Practice of granting amnesty to offenders by CJs unconstitutional – SAN

Practice of granting amnesty to offenders by CJs unconstitutional – SAN

A Senior Advocate of Nigeria (SAN), Chief Sebastine Hon, has said that the practice of granting pardon or amnesty to offenders by state Chief Judges is unconstitutional.

According to him, the only authorities imbued with constitutional powers of pardon or amnesty are the president, after consultation with the Council of State (under section 175), or the governor of a state, acting in consultation with an advisory council of the state on prerogative of mercy, established by a law of such the state.

In a statement he issued yesterday, Hon said: “The practice of chief judges, particularly of the states, granting pardon or amnesty to offenders has been going on for quite some time now; but I make bold to say that such practice is clearly unconstitutional.

“Section 35(4) of the 1999 Constitution as amended has stipulated that anybody accused of an offence shall be arraigned in court within a reasonable time and that it is only that court that could make an order remanding such person in prison ordering his release from custody – either conditionally or unconditionally.
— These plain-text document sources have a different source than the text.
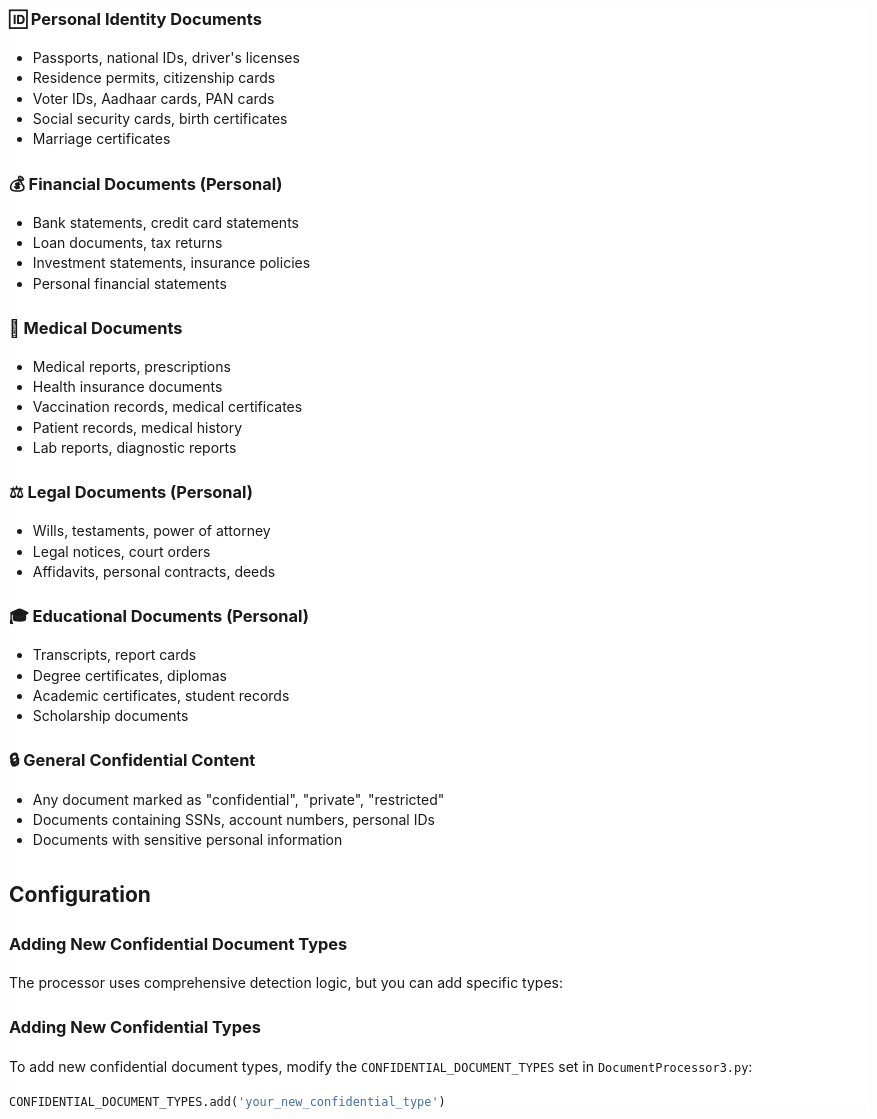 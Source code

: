 ### 🆔 Personal Identity Documents
- Passports, national IDs, driver's licenses
- Residence permits, citizenship cards
- Voter IDs, Aadhaar cards, PAN cards
- Social security cards, birth certificates
- Marriage certificates

### 💰 Financial Documents (Personal)
- Bank statements, credit card statements
- Loan documents, tax returns
- Investment statements, insurance policies
- Personal financial statements

### 🏥 Medical Documents
- Medical reports, prescriptions
- Health insurance documents
- Vaccination records, medical certificates
- Patient records, medical history
- Lab reports, diagnostic reports

### ⚖️ Legal Documents (Personal)
- Wills, testaments, power of attorney
- Legal notices, court orders
- Affidavits, personal contracts, deeds

### 🎓 Educational Documents (Personal)
- Transcripts, report cards
- Degree certificates, diplomas
- Academic certificates, student records
- Scholarship documents

### 🔒 General Confidential Content
- Any document marked as "confidential", "private", "restricted"
- Documents containing SSNs, account numbers, personal IDs
- Documents with sensitive personal information

## Configuration

### Adding New Confidential Document Types

The processor uses comprehensive detection logic, but you can add specific types:

### Adding New Confidential Types

To add new confidential document types, modify the `CONFIDENTIAL_DOCUMENT_TYPES` set in `DocumentProcessor3.py`:

```python
CONFIDENTIAL_DOCUMENT_TYPES.add('your_new_confidential_type')
```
“Clearly, therefore, there is no pre-conviction authorisation for pardon or release from custody by any chief judge, acting in his administrative capacity.”

“In respect of state chief judges, section 270(2)(a) of the constitution has merely established the office of a state chief judge with no specific functions assigned thereto. This then means such chief judges perform functions assigned to them by their respective state high court laws and high court rules.”
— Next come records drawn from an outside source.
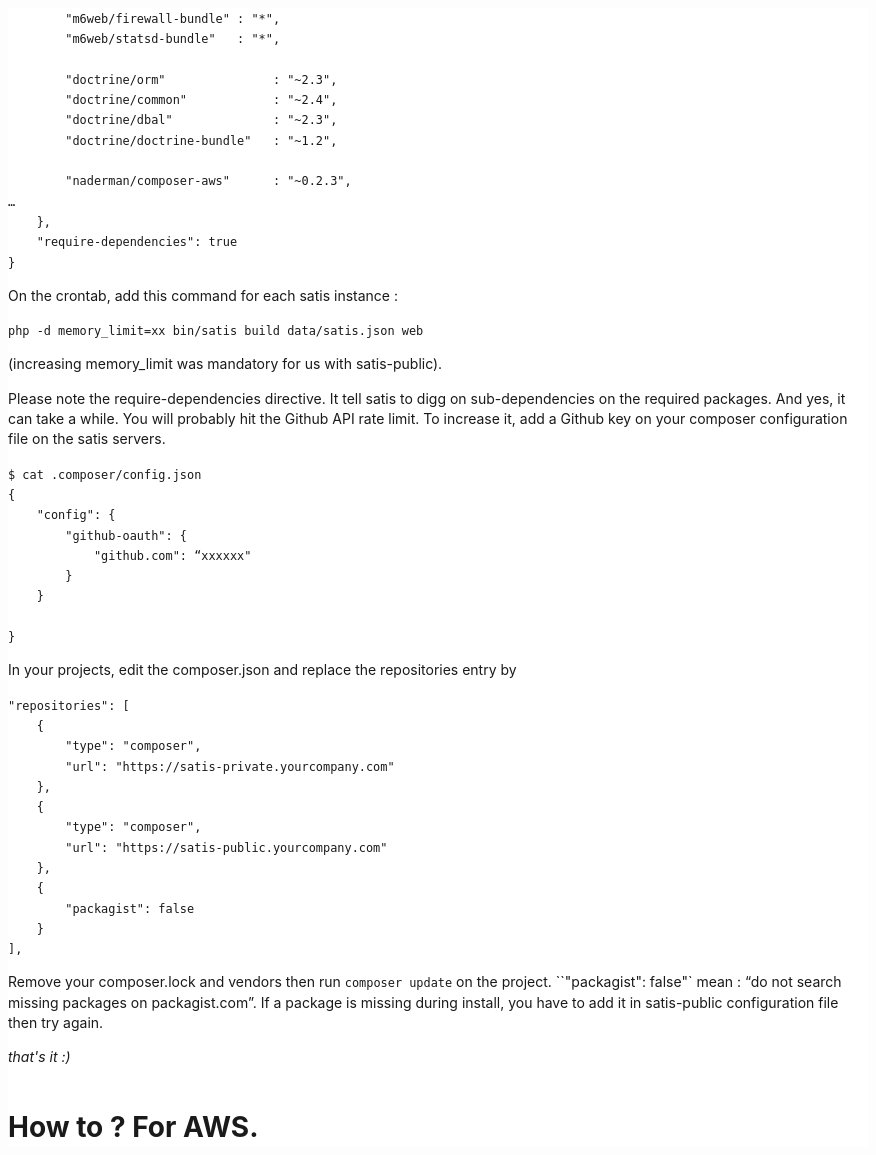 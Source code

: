            "m6web/firewall-bundle" : "*",
            "m6web/statsd-bundle"   : "*",

            "doctrine/orm"               : "~2.3",
            "doctrine/common"            : "~2.4",
            "doctrine/dbal"              : "~2.3",
            "doctrine/doctrine-bundle"   : "~1.2",

            "naderman/composer-aws"      : "~0.2.3",
    …
        },
        "require-dependencies": true
    }

On the crontab, add this command for each satis instance :

    php -d memory_limit=xx bin/satis build data/satis.json web

(increasing memory_limit was mandatory for us with satis-public).

Please note the require-dependencies directive. It tell satis to digg on sub-dependencies on the required packages. And yes, it can take a while. You will probably hit the Github API rate limit. To increase it, add a Github key on your composer configuration file on the satis servers.

    $ cat .composer/config.json
    {
        "config": {
            "github-oauth": {
                "github.com": “xxxxxx"
            }
        }

    }

In your projects, edit the composer.json and replace the repositories entry by

    "repositories": [
        {
            "type": "composer",
            "url": "https://satis-private.yourcompany.com"
        },
        {
            "type": "composer",
            "url": "https://satis-public.yourcompany.com"
        },
        {
            "packagist": false
        }
    ],

Remove your composer.lock and vendors then run ``composer update`` on the project.
``"packagist": false"` mean : “do not search missing packages on packagist.com”. If a package is missing during install, you have to add it in satis-public configuration file then try again.

*that's it :)*

# How to ? For AWS.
Explaining further, he said even if such state laws granted powers of pardon to the state chief judges, “such laws become, by the fiat of the inconsistency rule, unconstitutional, by virtue of section 1(3) of the 1999 Constitution.”

Hon stated that since such laws, being in conflict with sections 35(4), 175 and 212, respectively, of the 1999 Constitution, were null and void to the extent of their inconsistency, under and by virtue of section 1(3) of the constitution.
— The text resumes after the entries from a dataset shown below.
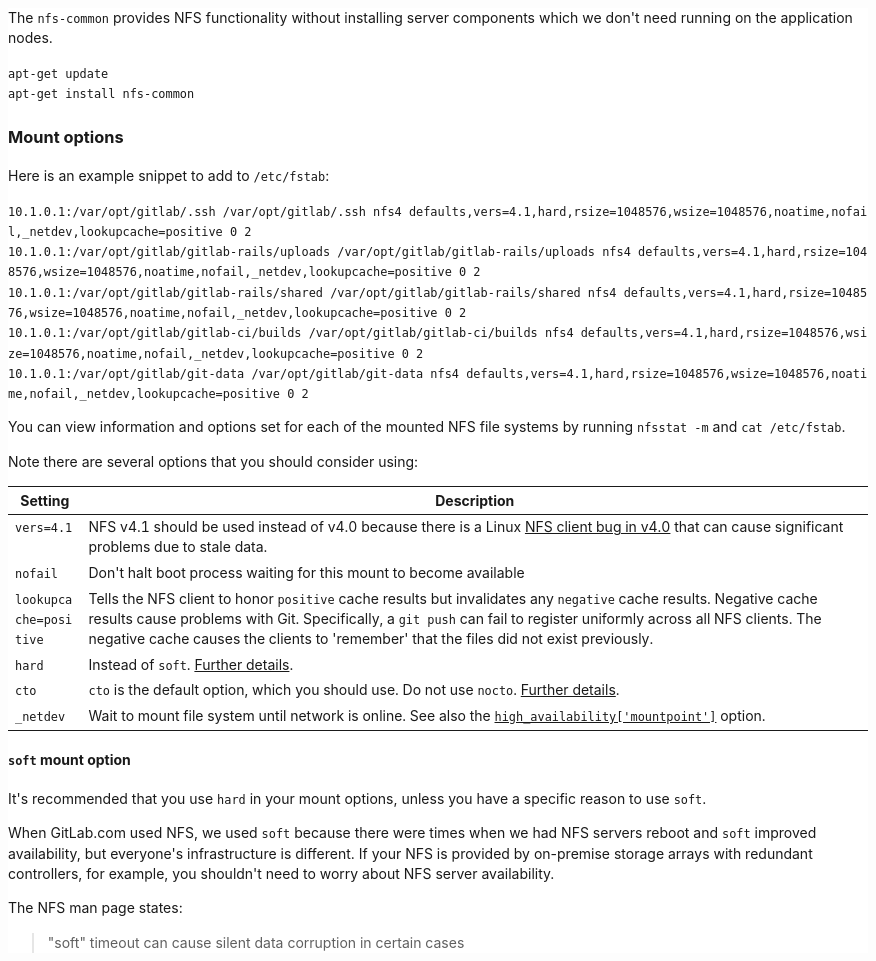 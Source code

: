 The `nfs-common` provides NFS functionality without installing server components which
we don't need running on the application nodes.

```shell
apt-get update
apt-get install nfs-common
```

### Mount options

Here is an example snippet to add to `/etc/fstab`:

```plaintext
10.1.0.1:/var/opt/gitlab/.ssh /var/opt/gitlab/.ssh nfs4 defaults,vers=4.1,hard,rsize=1048576,wsize=1048576,noatime,nofail,_netdev,lookupcache=positive 0 2
10.1.0.1:/var/opt/gitlab/gitlab-rails/uploads /var/opt/gitlab/gitlab-rails/uploads nfs4 defaults,vers=4.1,hard,rsize=1048576,wsize=1048576,noatime,nofail,_netdev,lookupcache=positive 0 2
10.1.0.1:/var/opt/gitlab/gitlab-rails/shared /var/opt/gitlab/gitlab-rails/shared nfs4 defaults,vers=4.1,hard,rsize=1048576,wsize=1048576,noatime,nofail,_netdev,lookupcache=positive 0 2
10.1.0.1:/var/opt/gitlab/gitlab-ci/builds /var/opt/gitlab/gitlab-ci/builds nfs4 defaults,vers=4.1,hard,rsize=1048576,wsize=1048576,noatime,nofail,_netdev,lookupcache=positive 0 2
10.1.0.1:/var/opt/gitlab/git-data /var/opt/gitlab/git-data nfs4 defaults,vers=4.1,hard,rsize=1048576,wsize=1048576,noatime,nofail,_netdev,lookupcache=positive 0 2
```

You can view information and options set for each of the mounted NFS file
systems by running `nfsstat -m` and `cat /etc/fstab`.

Note there are several options that you should consider using:

| Setting | Description |
| ------- | ----------- |
| `vers=4.1` |NFS v4.1 should be used instead of v4.0 because there is a Linux [NFS client bug in v4.0](https://gitlab.com/gitlab-org/gitaly/-/issues/1339) that can cause significant problems due to stale data.
| `nofail` | Don't halt boot process waiting for this mount to become available
| `lookupcache=positive` | Tells the NFS client to honor `positive` cache results but invalidates any `negative` cache results. Negative cache results cause problems with Git. Specifically, a `git push` can fail to register uniformly across all NFS clients. The negative cache causes the clients to 'remember' that the files did not exist previously.
| `hard` | Instead of `soft`. [Further details](#soft-mount-option).
| `cto` | `cto` is the default option, which you should use. Do not use `nocto`. [Further details](#nocto-mount-option).
| `_netdev` | Wait to mount file system until network is online. See also the [`high_availability['mountpoint']`](https://docs.gitlab.com/omnibus/settings/configuration.html#only-start-omnibus-gitlab-services-after-a-given-file-system-is-mounted) option.

#### `soft` mount option

It's recommended that you use `hard` in your mount options, unless you have a specific
reason to use `soft`.

When GitLab.com used NFS, we used `soft` because there were times when we had NFS servers
reboot and `soft` improved availability, but everyone's infrastructure is different.
If your NFS is provided by on-premise storage arrays with redundant controllers,
for example, you shouldn't need to worry about NFS server availability.

The NFS man page states:

> "soft" timeout can cause silent data corruption in certain cases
Citing the Supreme Court’s decision of Attorney-General of Abia State vs. Attorney-General of the Federation (2002) 6 NWLR (Pt. 763) 264 at 369, he argued that such state laws were also unconstitutional under the doctrine of covering the field – since the 1999 constitution had already covered the field on state pardon.

He said: “I wish to also observe that most states have not constituted the advisory council on prerogative of mercy, as enjoined by section 212 of the constitution, thereby leaving a lacuna which the state chief judges, out of good but unconstitutional intentions, from time to time seek to fill.

“I therefore, counsel state chief judges to halt their routine prison amnesties. Rather, the various state Houses of Assembly should enact legislation establishing the state advisory council on prerogative of mercy, to make the various state governors perform their constitutional functions in this regard.”